WORK TASK:
Collect all lines from the listing that include the string "urbanismus".

+ + + + + + +

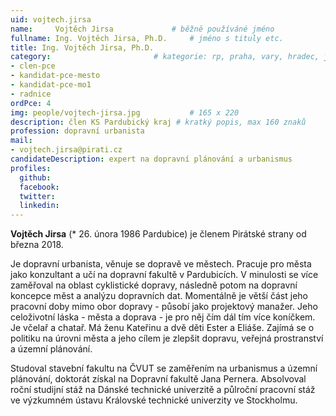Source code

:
 ```yaml
---
uid: vojtech.jirsa
name:     Vojtěch Jirsa      		# běžně používáné jméno
fullname: Ing. Vojtěch Jirsa, Ph.D.		# jméno s tituly etc.
title: Ing. Vojtěch Jirsa, Ph.D.
category:                 		# kategorie: rp, praha, vary, hradec, jmk, senat
- clen-pce
- kandidat-pce-mesto
- kandidat-pce-mo1
- radnice
ordPce: 4
img: people/vojtech-jirsa.jpg           # 165 x 220
description: člen KS Pardubický kraj # kratký popis, max 160 znaků
profession: dopravní urbanista
mail:
- vojtech.jirsa@pirati.cz
candidateDescription: expert na dopravní plánování a urbanismus
profiles:
  github:
  facebook:
  twitter:
  linkedin:
---
```

**Vojtěch Jirsa** (* 26. února 1986 Pardubice) je členem Pirátské strany od března 2018.

Je dopravní urbanista, věnuje se dopravě ve městech. Pracuje pro města jako konzultant a učí na dopravní fakultě v Pardubicích. V minulosti se více zaměřoval na oblast cyklistické dopravy, následně potom na dopravní koncepce měst a analýzu dopravních dat. Momentálně je větší část jeho pracovní doby mimo obor dopravy - působí jako projektový manažer. Jeho celoživotní láska - města a doprava - je pro něj čím dál tím více koníčkem. Je včelař a chatař. Má ženu Kateřinu a dvě děti Ester a Eliáše. Zajímá se o politiku na úrovni města a jeho cílem je zlepšit dopravu, veřejná prostranství a územní plánování.

Studoval stavební fakultu na ČVUT se zaměřením na urbanismus a územní plánování, doktorát získal na Dopravní fakultě Jana Pernera. Absolvoval roční studijní stáž na Dánské technické univerzitě a půlroční pracovní stáž ve výzkumném ústavu Královské technické univerzity ve Stockholmu.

+ + + + + + +

EXPECTED ANSWER:
candidateDescription: expert na dopravní plánování a urbanismus
Studoval stavební fakultu na ČVUT se zaměřením na urbanismus a územní plánování, doktorát získal na Dopravní fakultě Jana Pernera. Absolvoval roční studijní stáž na Dánské technické univerzitě a půlroční pracovní stáž ve výzkumném ústavu Královské technické univerzity ve Stockholmu.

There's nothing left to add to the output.